Hot on the heels of his decision as part of the appellate bench in Dove[1] last week, comes another foray into the question of the extent of the scope of an inquest into a likely suicide. The view expressed by William Davis LJ was very different on a different set of facts.
Here the claimant, rather ambitiously perhaps, sought a fresh inquest into his sister’s death some 30 years before. Her cause of death and what had happened to bring the death about were clear and not disputed. In December 1991 his sister (‘A’), who had suffered with poor mental health for some years, had stepped into the path of train leaving a final note for her family in her pocket. The inquest jury (as was required for a railway death in 1992) had applied the criminal standard of proof to suicide and returned an open verdict.
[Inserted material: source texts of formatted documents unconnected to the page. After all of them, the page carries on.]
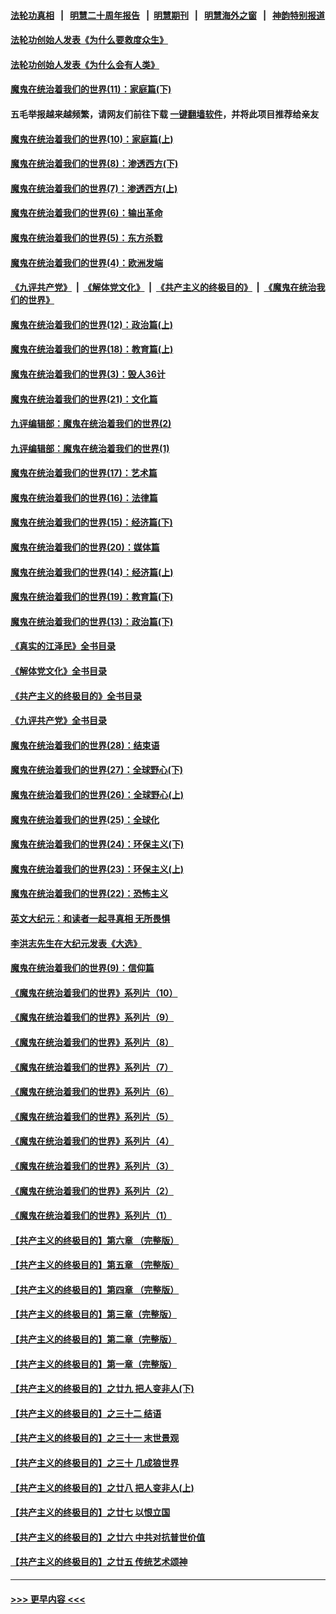 #### [法轮功真相](https://github.com/gfw-breaker/truth/blob/master/README.md?t=0) &nbsp;&nbsp;|&nbsp;&nbsp; [明慧二十周年报告](https://github.com/gfw-breaker/mh-reports/blob/master/README.md?t=0) &nbsp;&nbsp;|&nbsp;&nbsp;[明慧期刊](https://github.com/gfw-breaker/mh-qikan) &nbsp;&nbsp;|&nbsp;&nbsp; [明慧海外之窗](https://github.com/gfw-breaker/mh-news/blob/master/README.md?t=0) &nbsp;&nbsp;|&nbsp;&nbsp; [神韵特别报道](https://github.com/gfw-breaker/mh-news/blob/master/shenyun.md?t=0)
#### [法轮功创始人发表《为什么要救度众生》](../pages/nsc422/n13975246.md?t=05020043) 
#### [法轮功创始人发表《为什么会有人类》](../pages/nsc422/n13912117.md?t=05020043) 
#### [魔鬼在统治着我们的世界(11)：家庭篇(下)](../pages/nsc422/n10440961.md?t=05020043) 
#### 五毛举报越来越频繁，请网友们前往下载 [一键翻墙软件](https://github.com/gfw-breaker/ssr-accounts)，并将此项目推荐给亲友
#### [魔鬼在统治着我们的世界(10)：家庭篇(上)](../pages/nsc422/n10435448.md?t=05020043) 
#### [魔鬼在统治着我们的世界(8)：渗透西方(下)](../pages/nsc422/n10429603.md?t=05020043) 
#### [魔鬼在统治着我们的世界(7)：渗透西方(上)](../pages/nsc422/n10426013.md?t=05020043) 
#### [魔鬼在统治着我们的世界(6)：输出革命](../pages/nsc422/n10421536.md?t=05020043) 
#### [魔鬼在统治着我们的世界(5)：东方杀戮](../pages/nsc422/n10417707.md?t=05020043) 
#### [魔鬼在统治着我们的世界(4)：欧洲发端](../pages/nsc422/n10414890.md?t=05020043) 
#### [《九评共产党》](https://github.com/begood0513/9ping.md/blob/master/README.md) &nbsp;|&nbsp; [《解体党文化》](../../../../jtdwh.md/blob/master/README.md)  &nbsp;|&nbsp; [《共产主义的终极目的》](../../../../gczydzjmd.md/blob/master/README.md) &nbsp;|&nbsp; [《魔鬼在统治我们的世界》](../../../../mgztzwmdsj.md/blob/master/README.md) 
#### [魔鬼在统治着我们的世界(12)：政治篇(上)](../pages/nsc422/n10444576.md?t=05020043) 
#### [魔鬼在统治着我们的世界(18)：教育篇(上)](../pages/nsc422/n10526970.md?t=05020043) 
#### [魔鬼在统治着我们的世界(3)：毁人36计](../pages/nsc422/n10411583.md?t=05020043) 
#### [魔鬼在统治着我们的世界(21)：文化篇](../pages/nsc422/n10597706.md?t=05020043) 
#### [九评编辑部：魔鬼在统治着我们的世界(2)](../pages/nsc422/n10410036.md?t=05020043) 
#### [九评编辑部：魔鬼在统治着我们的世界(1)](../pages/nsc422/n10406825.md?t=05020043) 
#### [魔鬼在统治着我们的世界(17)：艺术篇](../pages/nsc422/n10499093.md?t=05020043) 
#### [魔鬼在统治着我们的世界(16)：法律篇](../pages/nsc422/n10485969.md?t=05020043) 
#### [魔鬼在统治着我们的世界(15)：经济篇(下)](../pages/nsc422/n10469975.md?t=05020043) 
#### [魔鬼在统治着我们的世界(20)：媒体篇](../pages/nsc422/n10586579.md?t=05020043) 
#### [魔鬼在统治着我们的世界(14)：经济篇(上)](../pages/nsc422/n10457370.md?t=05020043) 
#### [魔鬼在统治着我们的世界(19)：教育篇(下)](../pages/nsc422/n10564808.md?t=05020043) 
#### [魔鬼在统治着我们的世界(13)：政治篇(下)](../pages/nsc422/n10448270.md?t=05020043) 
#### [《真实的江泽民》全书目录](../pages/nsc422/n13721399.md?t=05020043) 
#### [《解体党文化》全书目录](../pages/nsc422/n13721157.md?t=05020043) 
#### [《共产主义的终极目的》全书目录](../pages/nsc422/n13721048.md?t=05020043) 
#### [《九评共产党》全书目录](../pages/nsc422/n13708085.md?t=05020043) 
#### [魔鬼在统治着我们的世界(28)：结束语](../pages/nsc422/n10936246.md?t=05020043) 
#### [魔鬼在统治着我们的世界(27)：全球野心(下)](../pages/nsc422/n10928319.md?t=05020043) 
#### [魔鬼在统治着我们的世界(26)：全球野心(上)](../pages/nsc422/n10900318.md?t=05020043) 
#### [魔鬼在统治着我们的世界(25)：全球化](../pages/nsc422/n10788205.md?t=05020043) 
#### [魔鬼在统治着我们的世界(24)：环保主义(下)](../pages/nsc422/n10695307.md?t=05020043) 
#### [魔鬼在统治着我们的世界(23)：环保主义(上)](../pages/nsc422/n10688613.md?t=05020043) 
#### [魔鬼在统治着我们的世界(22)：恐怖主义](../pages/nsc422/n10614727.md?t=05020043) 
#### [英文大纪元：和读者一起寻真相 无所畏惧](../pages/nsc422/n12542027.md?t=05020043) 
#### [李洪志先生在大纪元发表《大选》](../pages/nsc422/n12534746.md?t=05020043) 
#### [魔鬼在统治着我们的世界(9)：信仰篇](../pages/nsc422/n10432159.md?t=05020043) 
#### [《魔鬼在统治着我们的世界》系列片（10）](../pages/nsc422/n12292670.md?t=05020043) 
#### [《魔鬼在统治着我们的世界》系列片（9）](../pages/nsc422/n12290859.md?t=05020043) 
#### [《魔鬼在统治着我们的世界》系列片（8）](../pages/nsc422/n12287445.md?t=05020043) 
#### [《魔鬼在统治着我们的世界》系列片（7）](../pages/nsc422/n12283425.md?t=05020043) 
#### [《魔鬼在统治着我们的世界》系列片（6）](../pages/nsc422/n12282314.md?t=05020043) 
#### [《魔鬼在统治着我们的世界》系列片（5）](../pages/nsc422/n12281419.md?t=05020043) 
#### [《魔鬼在统治着我们的世界》系列片（4）](../pages/nsc422/n12274024.md?t=05020043) 
#### [《魔鬼在统治着我们的世界》系列片（3）](../pages/nsc422/n12271322.md?t=05020043) 
#### [《魔鬼在统治着我们的世界》系列片（2）](../pages/nsc422/n12269049.md?t=05020043) 
#### [《魔鬼在统治着我们的世界》系列片（1）](../pages/nsc422/n12267575.md?t=05020043) 
#### [【共产主义的终极目的】第六章 （完整版）](../pages/nsc422/n11428913.md?t=05020043) 
#### [【共产主义的终极目的】第五章 （完整版）](../pages/nsc422/n11428912.md?t=05020043) 
#### [【共产主义的终极目的】第四章 （完整版）](../pages/nsc422/n11428907.md?t=05020043) 
#### [【共产主义的终极目的】第三章（完整版）](../pages/nsc422/n11428848.md?t=05020043) 
#### [【共产主义的终极目的】第二章（完整版）](../pages/nsc422/n11428831.md?t=05020043) 
#### [【共产主义的终极目的】第一章（完整版）](../pages/nsc422/n11417651.md?t=05020043) 
#### [【共产主义的终极目的】之廿九 把人变非人(下)](../pages/nsc422/n11344140.md?t=05020043) 
#### [【共产主义的终极目的】之三十二 结语](../pages/nsc422/n11360535.md?t=05020043) 
#### [【共产主义的终极目的】之三十一 末世景观](../pages/nsc422/n11351129.md?t=05020043) 
#### [【共产主义的终极目的】之三十 几成狼世界](../pages/nsc422/n11348280.md?t=05020043) 
#### [【共产主义的终极目的】之廿八 把人变非人(上)](../pages/nsc422/n11340492.md?t=05020043) 
#### [【共产主义的终极目的】之廿七 以恨立国](../pages/nsc422/n11336944.md?t=05020043) 
#### [【共产主义的终极目的】之廿六 中共对抗普世价值](../pages/nsc422/n11324785.md?t=05020043) 
#### [【共产主义的终极目的】之廿五 传统艺术颂神](../pages/nsc422/n11296396.md?t=05020043) 

----
#### [ >>> 更早内容 <<< ](../indexes/nsc422-earlier.md)
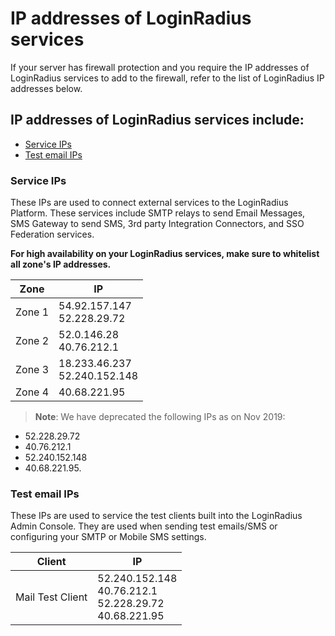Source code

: # IP addresses of LoginRadius services

If your server has firewall protection and you require the IP addresses of LoginRadius services to add to the firewall, refer to the list of LoginRadius IP addresses below.
 
## IP addresses of LoginRadius services include:
- [Service IPs](#serviceips1)
- [Test email IPs](#testemailips2)

### Service IPs
These IPs are used to connect external services to the LoginRadius Platform. These services include SMTP relays to send Email Messages, SMS Gateway to send SMS, 3rd party Integration Connectors, and SSO Federation services.
 
**For high availability on your LoginRadius services, make sure to whitelist all zone's IP addresses.**

|Zone|IP|
|-|-|
|Zone 1| 54.92.157.147 <br> 52.228.29.72|
|Zone 2| 52.0.146.28 <br> 40.76.212.1|
|Zone 3| 18.233.46.237 <br> 52.240.152.148|
|Zone 4| 40.68.221.95|


> **Note**: We have deprecated the following IPs as on Nov 2019:
- 52.228.29.72
- 40.76.212.1
- 52.240.152.148
- 40.68.221.95.

### Test email IPs
These IPs are used to service the test clients built into the LoginRadius Admin Console. They are used when sending test emails/SMS or configuring your SMTP or Mobile SMS settings.

|Client|IP|
|-|-|
|Mail Test Client|52.240.152.148<br>40.76.212.1<br>52.228.29.72<br>40.68.221.95|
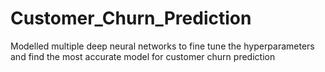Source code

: # Customer_Churn_Prediction
Modelled multiple deep neural networks to fine tune the hyperparameters and find the most accurate model for customer churn prediction
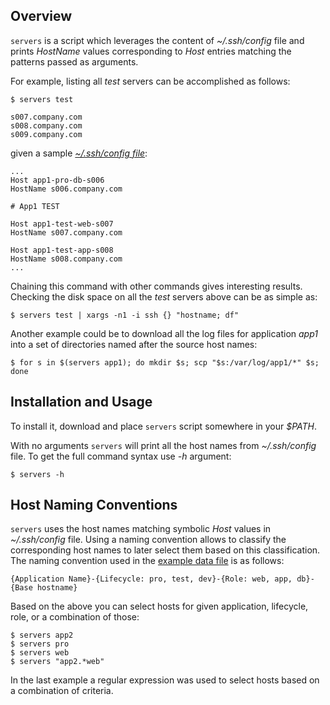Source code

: Overview
--------

`servers` is a script which leverages the content of *~/.ssh/config* file and prints *HostName* values corresponding to *Host* entries matching the patterns passed as arguments.

For example, listing all *test* servers can be accomplished as follows:

	$ servers test

	s007.company.com
	s008.company.com
	s009.company.com

given a sample [*~/.ssh/config file*](examples/sample_config):

	...
	Host app1-pro-db-s006
	HostName s006.company.com

	# App1 TEST

	Host app1-test-web-s007
	HostName s007.company.com

	Host app1-test-app-s008
	HostName s008.company.com
	...


Chaining this command with other commands gives interesting results. Checking the disk space on all the *test* servers above can be as simple as:

	$ servers test | xargs -n1 -i ssh {} "hostname; df"

Another example could be to download all the log files for application *app1* into a set of directories named after the source host names:

	$ for s in $(servers app1); do mkdir $s; scp "$s:/var/log/app1/*" $s; done


Installation and Usage
----------------------

To install it, download and place `servers` script somewhere in your *$PATH*.

With no arguments `servers` will print all the host names from *~/.ssh/config* file. To get the full command syntax use *-h* argument:

	$ servers -h


Host Naming Conventions
-----------------------

`servers` uses the host names matching symbolic *Host* values in *~/.ssh/config* file. Using a naming convention allows to classify the corresponding host names to later select them based on this classification. The naming convention used in the [example data file](examples/sample_config) is as follows:

	{Application Name}-{Lifecycle: pro, test, dev}-{Role: web, app, db}-{Base hostname}

Based on the above you can select hosts for given application, lifecycle, role, or a combination of those:

	$ servers app2
	$ servers pro
	$ servers web
	$ servers "app2.*web"

In the last example a regular expression was used to select hosts based on a combination of criteria.

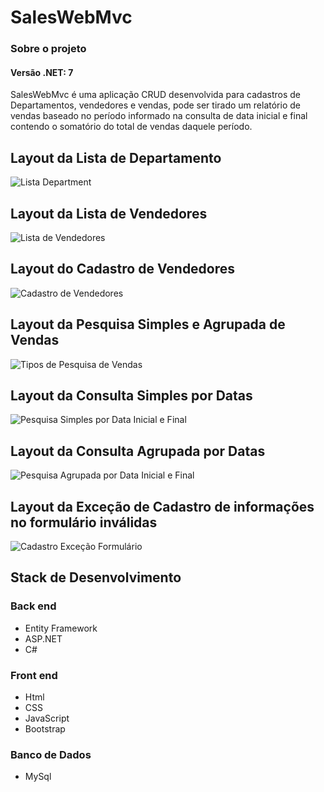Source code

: # SalesWebMvc
### Sobre o projeto
#### Versão .NET: 7
SalesWebMvc é uma aplicação CRUD desenvolvida para cadastros de Departamentos, vendedores e vendas, pode ser tirado um relatório de vendas baseado no período informado na consulta de data inicial e final contendo o somatório do total de vendas daquele período.

## Layout da Lista de Departamento
![Lista Department](https://i.pinimg.com/originals/92/3e/24/923e2413172dfbe67c80b6662ac54c4a.jpg)

## Layout da Lista de Vendedores
![Lista de Vendedores](https://i.pinimg.com/originals/92/3e/24/923e2413172dfbe67c80b6662ac54c4a.jpg)

## Layout do Cadastro de Vendedores
![Cadastro de Vendedores](https://i.pinimg.com/originals/92/3e/24/923e2413172dfbe67c80b6662ac54c4a.jpg)

## Layout da Pesquisa Simples e Agrupada de Vendas
![Tipos de Pesquisa de Vendas](https://i.pinimg.com/originals/92/3e/24/923e2413172dfbe67c80b6662ac54c4a.jpg)

## Layout da Consulta Simples por Datas
![Pesquisa Simples por Data Inicial e Final](https://i.pinimg.com/originals/92/3e/24/923e2413172dfbe67c80b6662ac54c4a.jpg)

## Layout da Consulta Agrupada por Datas
![Pesquisa Agrupada por Data Inicial e Final](https://i.pinimg.com/originals/92/3e/24/923e2413172dfbe67c80b6662ac54c4a.jpg)

## Layout da Exceção de Cadastro de informações no formulário inválidas
![Cadastro Exceção Formulário](https://i.pinimg.com/originals/92/3e/24/923e2413172dfbe67c80b6662ac54c4a.jpg)

## Stack de Desenvolvimento
### Back end
- Entity Framework
- ASP.NET⠀
- C#

### Front end
- Html
- CSS
- JavaScript
- Bootstrap

### Banco de Dados
- MySql
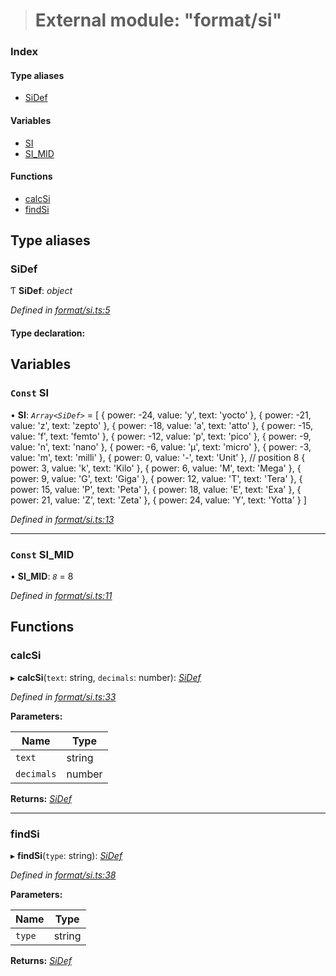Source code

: > # External module: "format/si"

### Index

#### Type aliases

* [SiDef](_format_si_.md#sidef)

#### Variables

* [SI](_format_si_.md#const-si)
* [SI_MID](_format_si_.md#const-si_mid)

#### Functions

* [calcSi](_format_si_.md#calcsi)
* [findSi](_format_si_.md#findsi)

## Type aliases

###  SiDef

Ƭ **SiDef**: *object*

*Defined in [format/si.ts:5](https://github.com/polkadot-js/common/blob/fcdec01/packages/util/src/format/si.ts#L5)*

#### Type declaration:

## Variables

### `Const` SI

• **SI**: *`Array<SiDef>`* =  [
  { power: -24, value: 'y', text: 'yocto' },
  { power: -21, value: 'z', text: 'zepto' },
  { power: -18, value: 'a', text: 'atto' },
  { power: -15, value: 'f', text: 'femto' },
  { power: -12, value: 'p', text: 'pico' },
  { power: -9, value: 'n', text: 'nano' },
  { power: -6, value: 'µ', text: 'micro' },
  { power: -3, value: 'm', text: 'milli' },
  { power: 0, value: '-', text: 'Unit' }, // position 8
  { power: 3, value: 'k', text: 'Kilo' },
  { power: 6, value: 'M', text: 'Mega' },
  { power: 9, value: 'G', text: 'Giga' },
  { power: 12, value: 'T', text: 'Tera' },
  { power: 15, value: 'P', text: 'Peta' },
  { power: 18, value: 'E', text: 'Exa' },
  { power: 21, value: 'Z', text: 'Zeta' },
  { power: 24, value: 'Y', text: 'Yotta' }
]

*Defined in [format/si.ts:13](https://github.com/polkadot-js/common/blob/fcdec01/packages/util/src/format/si.ts#L13)*

___

### `Const` SI_MID

• **SI_MID**: *`8`* = 8

*Defined in [format/si.ts:11](https://github.com/polkadot-js/common/blob/fcdec01/packages/util/src/format/si.ts#L11)*

## Functions

###  calcSi

▸ **calcSi**(`text`: string, `decimals`: number): *[SiDef](_format_si_.md#sidef)*

*Defined in [format/si.ts:33](https://github.com/polkadot-js/common/blob/fcdec01/packages/util/src/format/si.ts#L33)*

**Parameters:**

Name | Type |
------ | ------ |
`text` | string |
`decimals` | number |

**Returns:** *[SiDef](_format_si_.md#sidef)*

___

###  findSi

▸ **findSi**(`type`: string): *[SiDef](_format_si_.md#sidef)*

*Defined in [format/si.ts:38](https://github.com/polkadot-js/common/blob/fcdec01/packages/util/src/format/si.ts#L38)*

**Parameters:**

Name | Type |
------ | ------ |
`type` | string |

**Returns:** *[SiDef](_format_si_.md#sidef)*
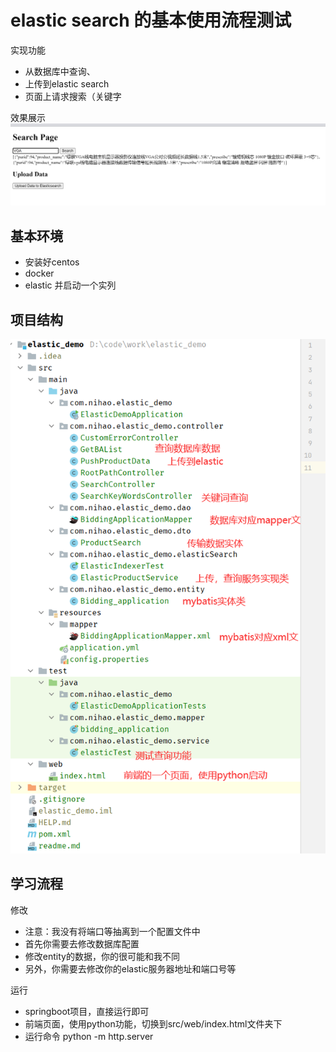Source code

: # elastic search 的基本使用流程测试
实现功能
- 从数据库中查询、
- 上传到elastic search
- 页面上请求搜索（关键字

效果展示
![img_1.png](img_1.png)
## 基本环境
- 安装好centos
- docker
- elastic 并启动一个实列
## 项目结构
![img.png](img.png)
## 学习流程
修改
- 注意：我没有将端口等抽离到一个配置文件中
- 首先你需要去修改数据库配置
- 修改entity的数据，你的很可能和我不同
- 另外，你需要去修改你的elastic服务器地址和端口号等

运行
- springboot项目，直接运行即可
- 前端页面，使用python功能，切换到src/web/index.html文件夹下
- 运行命令 python -m http.server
The claimant of course anticipated a likely suicide conclusion at any new inquest (now that only the civil test for the degree of certainty would be required) but what led him to seek a new inquest was (like the Claimant in Dove), that he wanted the cause of A’s distressed state of mind on the day that she died to be explored. The claimant considered that there was now fresh evidence going to that issue, and he urged the court to grant a fresh investigation and inquest into her death to look deeper into what had led A to behave as she had done.
A fresh inquest may of course be ordered where new evidence comes to light suggesting that the substantial truth of how someone came by their death has not been revealed. In Dove the Court of Appeal (including William Davis LJ) had found that new expert evidence which might elucidate why the deceased had taken her own life would justify a fresh inquest to explore that issue further. But here the basis for the application was not fresh evidence, but fresh speculation. The facts now relied upon had been known to the deceased’s mother at the time of her death, and her mother had thought them not at all relevant to her death when she gave evidence at the first inquest three decades before.
The only basis on which a fresh inquest could be ordered under s.13(1)(b) was the discovery of new facts or evidence. As William Davis LJ made clear that did not mean any evidence: there had to be cogent evidence and inexpert speculation could not meet the statutory test.